Chemistry, Physics and Technology of Surface

ISSN 2518-1238 (Online), ISSN 2079-1704 (Print)

We studied mechanochemical modification of low-dispersed SnO₂ and high-dispersed SnO(OH)₂ powders with specific surface area 6 and 198 m²/g. They are perspective materials for photocatalysis and adsorption. The aims of work were: the study of crystal, porous, and electronic structure of obtained products, evaluation of their photocatalytic activity under visible light in the process of dyes degradation. The mechanochemical treatment of powders carried out in air and water at 300-850 rpm using a planetary ball mill Pulverisette-7 (German, «Fritsch»).
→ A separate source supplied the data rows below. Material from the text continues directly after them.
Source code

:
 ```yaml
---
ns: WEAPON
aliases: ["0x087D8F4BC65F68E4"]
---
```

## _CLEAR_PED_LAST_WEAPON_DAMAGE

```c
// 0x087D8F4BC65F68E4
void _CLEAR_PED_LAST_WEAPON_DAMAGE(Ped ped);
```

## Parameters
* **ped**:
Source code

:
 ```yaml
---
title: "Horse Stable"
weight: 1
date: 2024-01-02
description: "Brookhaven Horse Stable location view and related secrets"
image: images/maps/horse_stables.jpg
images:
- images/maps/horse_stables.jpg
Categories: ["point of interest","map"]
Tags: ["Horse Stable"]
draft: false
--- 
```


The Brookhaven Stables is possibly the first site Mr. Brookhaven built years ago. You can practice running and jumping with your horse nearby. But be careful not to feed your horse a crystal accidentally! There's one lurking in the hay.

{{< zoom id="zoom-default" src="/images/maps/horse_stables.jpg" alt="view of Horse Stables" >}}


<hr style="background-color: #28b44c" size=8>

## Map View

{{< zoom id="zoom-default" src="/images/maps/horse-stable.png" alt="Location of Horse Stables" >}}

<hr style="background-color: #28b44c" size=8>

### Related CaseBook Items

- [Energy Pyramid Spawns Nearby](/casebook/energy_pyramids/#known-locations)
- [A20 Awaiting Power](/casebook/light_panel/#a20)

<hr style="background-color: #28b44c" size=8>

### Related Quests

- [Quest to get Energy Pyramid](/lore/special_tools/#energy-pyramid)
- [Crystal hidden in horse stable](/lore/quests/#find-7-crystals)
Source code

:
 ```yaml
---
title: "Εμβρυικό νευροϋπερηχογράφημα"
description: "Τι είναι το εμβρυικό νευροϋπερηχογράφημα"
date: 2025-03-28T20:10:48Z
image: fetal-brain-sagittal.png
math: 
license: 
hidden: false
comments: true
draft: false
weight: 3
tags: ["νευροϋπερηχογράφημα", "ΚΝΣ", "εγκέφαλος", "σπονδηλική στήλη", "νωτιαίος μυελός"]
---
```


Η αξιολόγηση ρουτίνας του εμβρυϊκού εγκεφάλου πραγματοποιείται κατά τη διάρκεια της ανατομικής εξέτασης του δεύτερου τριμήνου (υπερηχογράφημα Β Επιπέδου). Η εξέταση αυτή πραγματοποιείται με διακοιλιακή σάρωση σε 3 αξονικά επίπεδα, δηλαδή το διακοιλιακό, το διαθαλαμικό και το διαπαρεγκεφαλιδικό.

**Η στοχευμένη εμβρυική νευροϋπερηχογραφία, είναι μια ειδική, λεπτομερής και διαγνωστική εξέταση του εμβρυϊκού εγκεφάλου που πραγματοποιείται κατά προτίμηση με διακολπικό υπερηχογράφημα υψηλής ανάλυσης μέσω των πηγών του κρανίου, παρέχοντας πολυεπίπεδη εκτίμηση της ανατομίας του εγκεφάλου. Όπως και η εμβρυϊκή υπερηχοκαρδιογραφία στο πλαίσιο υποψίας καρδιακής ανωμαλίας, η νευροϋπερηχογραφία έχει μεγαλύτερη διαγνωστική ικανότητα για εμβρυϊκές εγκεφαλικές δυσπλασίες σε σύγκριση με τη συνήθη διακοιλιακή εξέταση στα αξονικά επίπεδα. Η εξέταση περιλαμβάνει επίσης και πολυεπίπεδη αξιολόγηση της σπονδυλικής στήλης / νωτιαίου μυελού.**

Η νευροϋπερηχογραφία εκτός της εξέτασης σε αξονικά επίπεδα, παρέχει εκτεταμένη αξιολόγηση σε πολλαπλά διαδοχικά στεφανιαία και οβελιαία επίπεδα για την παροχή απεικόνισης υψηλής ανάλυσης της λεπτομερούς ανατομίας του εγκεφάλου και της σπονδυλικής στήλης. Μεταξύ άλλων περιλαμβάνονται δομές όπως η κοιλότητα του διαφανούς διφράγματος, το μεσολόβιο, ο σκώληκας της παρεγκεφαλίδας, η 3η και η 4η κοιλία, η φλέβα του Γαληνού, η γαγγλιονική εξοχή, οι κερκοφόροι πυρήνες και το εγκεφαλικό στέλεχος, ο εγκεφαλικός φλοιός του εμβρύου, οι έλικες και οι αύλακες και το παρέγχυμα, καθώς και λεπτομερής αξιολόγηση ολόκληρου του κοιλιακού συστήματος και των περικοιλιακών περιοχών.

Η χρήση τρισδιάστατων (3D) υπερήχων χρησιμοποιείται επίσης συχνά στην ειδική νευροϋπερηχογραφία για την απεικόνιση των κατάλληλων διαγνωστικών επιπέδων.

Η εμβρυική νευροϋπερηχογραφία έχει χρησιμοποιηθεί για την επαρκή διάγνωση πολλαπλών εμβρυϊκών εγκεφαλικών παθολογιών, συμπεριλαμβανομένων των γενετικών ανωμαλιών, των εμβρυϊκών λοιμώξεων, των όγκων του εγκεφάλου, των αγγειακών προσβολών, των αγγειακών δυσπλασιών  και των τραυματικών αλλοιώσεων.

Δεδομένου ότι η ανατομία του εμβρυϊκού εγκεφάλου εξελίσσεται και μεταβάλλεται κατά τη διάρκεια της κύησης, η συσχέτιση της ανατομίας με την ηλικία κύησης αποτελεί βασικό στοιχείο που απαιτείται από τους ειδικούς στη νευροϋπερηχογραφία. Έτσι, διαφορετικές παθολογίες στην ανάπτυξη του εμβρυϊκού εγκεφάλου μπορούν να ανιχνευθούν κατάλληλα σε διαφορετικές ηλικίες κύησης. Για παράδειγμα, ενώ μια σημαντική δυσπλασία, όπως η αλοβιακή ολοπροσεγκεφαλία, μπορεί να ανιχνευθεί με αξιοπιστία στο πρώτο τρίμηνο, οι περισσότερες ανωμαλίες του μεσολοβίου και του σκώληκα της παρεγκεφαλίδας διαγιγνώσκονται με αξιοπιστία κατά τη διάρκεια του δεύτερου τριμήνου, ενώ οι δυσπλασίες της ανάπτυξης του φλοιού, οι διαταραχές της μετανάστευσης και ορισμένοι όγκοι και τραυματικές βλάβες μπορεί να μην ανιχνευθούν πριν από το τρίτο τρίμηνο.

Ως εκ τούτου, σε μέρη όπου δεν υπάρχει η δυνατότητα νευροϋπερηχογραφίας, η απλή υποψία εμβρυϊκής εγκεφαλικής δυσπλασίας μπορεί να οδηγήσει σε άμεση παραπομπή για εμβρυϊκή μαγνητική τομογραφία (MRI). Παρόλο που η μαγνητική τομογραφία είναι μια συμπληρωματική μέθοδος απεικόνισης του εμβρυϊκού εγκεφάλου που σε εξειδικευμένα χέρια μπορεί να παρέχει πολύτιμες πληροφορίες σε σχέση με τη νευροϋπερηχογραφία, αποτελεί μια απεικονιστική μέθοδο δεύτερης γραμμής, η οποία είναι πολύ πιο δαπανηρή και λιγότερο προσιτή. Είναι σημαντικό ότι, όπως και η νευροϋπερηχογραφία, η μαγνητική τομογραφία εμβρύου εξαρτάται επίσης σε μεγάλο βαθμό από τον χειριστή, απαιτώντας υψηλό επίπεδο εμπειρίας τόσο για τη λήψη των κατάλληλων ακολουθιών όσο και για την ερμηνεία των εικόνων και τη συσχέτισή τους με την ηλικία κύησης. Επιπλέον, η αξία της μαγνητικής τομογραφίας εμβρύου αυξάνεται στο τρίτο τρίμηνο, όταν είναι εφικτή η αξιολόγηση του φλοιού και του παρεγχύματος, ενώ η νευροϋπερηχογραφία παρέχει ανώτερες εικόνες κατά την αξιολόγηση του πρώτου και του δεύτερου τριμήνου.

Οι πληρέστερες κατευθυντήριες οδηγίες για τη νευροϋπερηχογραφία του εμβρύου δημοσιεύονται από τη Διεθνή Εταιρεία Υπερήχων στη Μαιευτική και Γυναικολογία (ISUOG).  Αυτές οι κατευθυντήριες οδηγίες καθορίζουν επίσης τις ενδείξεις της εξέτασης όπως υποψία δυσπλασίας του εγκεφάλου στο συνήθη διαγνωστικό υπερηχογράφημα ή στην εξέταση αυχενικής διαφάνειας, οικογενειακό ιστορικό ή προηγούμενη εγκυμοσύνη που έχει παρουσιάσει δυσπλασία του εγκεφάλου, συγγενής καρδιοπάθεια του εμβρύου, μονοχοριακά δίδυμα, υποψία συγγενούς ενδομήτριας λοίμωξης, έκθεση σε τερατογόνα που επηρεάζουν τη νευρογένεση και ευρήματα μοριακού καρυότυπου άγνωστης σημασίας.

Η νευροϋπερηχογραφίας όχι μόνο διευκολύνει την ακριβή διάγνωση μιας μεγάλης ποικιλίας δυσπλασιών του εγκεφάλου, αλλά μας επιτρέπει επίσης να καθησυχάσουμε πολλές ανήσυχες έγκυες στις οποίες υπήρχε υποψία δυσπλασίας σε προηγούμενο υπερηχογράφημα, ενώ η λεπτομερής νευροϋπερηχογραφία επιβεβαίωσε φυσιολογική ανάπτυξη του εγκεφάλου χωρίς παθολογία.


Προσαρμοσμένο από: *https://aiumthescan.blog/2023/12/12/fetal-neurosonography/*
We used XRD and DTA-TG analysis, UV-Vis and FTIR spectroscopy, adsorption-desorption of nitrogen for characterization of initial and modified samples. We have established that porous structures of investigated samples of powders are changed under milling. The initial high-dispersed powder is porous and poorly crystalline. Its specific surface area decreases after milling: from 198 m²/g for initial sample to 130 and 187 m²/g for samples milled in air and water at 850 rpm, respectively. On the contrary, low-dispersed powder is almost non-porous and well crystallized. Its specific surface area increases about 2 times, but the degree of crystallinity reduces as a result of milling. In general, milling of both powders in water leads to formation of meso-macroporous structure. The shift of band gap and increase in adsorption of visible light occurs after modification of high-dispersed sample. This may be a result of changes in the phase and chemical composition, the size of the crystallites, the degree of hydroxylation of the surface, as well as the formation of defects in the structure. On the other hand, the narrowing of band gap occurs after mechanochemical treatment of low-dispersed sample. As a result, photocatalytic activity in the process of rhodamine B degradation under the action of visible light for all modified powders significantly increases. Maximal activity showed high-dispersed sample milled in air and water at 850 rpm. The degradation rate constants Kd are 7.3•10^-5 and 6.4•10^-5 s^-1, respectively. The results of the measurement of total organic carbon content in solution after degradation indicate that not only the discoloration of the solution occurs, but also the partial mineralization of the rhodamine. Thus, the degree of mineralization is up to 75 %.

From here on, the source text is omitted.